Ostacoli operativi e rischi per la sicurezza

La crescita del numero di API porta in primo piano sfide di carattere operativo e legate alla sicurezza. Con il loro aumento e la crescente complessità delle applicazioni, infatti, diventa molto più difficile riuscire a tenere traccia della loro posizione, individuarle all’interno e all’esterno dell’azienda, e anche la connettività end-to-end può risentirne. Inoltre, gli aggiornamenti frequenti alle API causano problemi legati al versioning e alla documentazione.

Altrettanto pressanti sono gli aspetti di sicurezza: lo scorso anno, oltre il 90% delle aziende ha subito un incidente di sicurezza legato alle proprie API. Infine, le API rappresentano uno dei rischi principali all’interno dell’intero panorama cloud: IBM ha scoperto che, nell’ultimo anno, due terzi degli incidenti di sicurezza nel cloud riguardavano una non corretta configurazione delle policy di autorizzazione e acceso alle API.

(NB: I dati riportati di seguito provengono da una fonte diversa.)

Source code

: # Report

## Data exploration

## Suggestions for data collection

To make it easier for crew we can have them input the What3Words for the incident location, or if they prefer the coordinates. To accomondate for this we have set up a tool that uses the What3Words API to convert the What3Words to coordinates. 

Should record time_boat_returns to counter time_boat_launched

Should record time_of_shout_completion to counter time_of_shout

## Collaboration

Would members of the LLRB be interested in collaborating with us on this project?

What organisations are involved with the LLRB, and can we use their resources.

“La crescita non gestita delle API è una vulnerabilità aperta, pronta per essere sfruttata”, commenta Narayanan. “Il loro aumento esponenziale all’interno dell’infrastruttura distribuita implica che le informazioni critiche, i dati che consentono l’accesso privilegiato a un sistema, vengano diffusi in modo sempre più ampio e diventino più vulnerabili. Basta che una sola chiave API sia compromessa affinché un utente malintenzionato possa accedere a tutta l’infrastruttura critica!”.

Controllare lo sprawl

Le API continueranno a rappresentare un fattore essenziale per l’economia digitale: un importante motore per l’innovazione e per generare valore. Nonostante esse siano una grossa opportunità di business, la loro crescita ci pone di fronte a minacce che devono essere gestite in modo coordinato per evitare che le criticità emergenti di oggi diventino in futuro problemi sistemici su larga scala.

“L’API sprawl è inevitabile nell’architettura software moderna”, aggiunge Narayanan. “Non possiamo evitarlo, quindi dobbiamo trovare un modo per affrontarlo in modo pratico e scalabile. Entro il 2030 mi aspetto l’emergere di nuovi servizi offerti come soluzioni SaaS in grado di convalidare e fornire una “source of truth” sulla sicurezza e sulla capacità di supportare le API. Avremo anche bisogno di un inventario di API non più in uso o non supportate, per creare un vero e proprio garbage collector”.

In definitiva, come conclude il report, questo è il momento di agire, prima che lo sprawl raggiunga un livello troppo complesso per mantenere il controllo. “Se i dati sono il nuovo petrolio dell’economia digitale, le API potrebbero purtroppo diventare presto la sua nuova plastica, con sottoprodotti che creano scompiglio nell’ecosistema. Per rimanere sane e prosperare nell’economia basata sulle API, è tempo che le organizzazioni si impegnino seriamente a crearle, utilizzarle e gestirle in modo responsabile e sicuro”.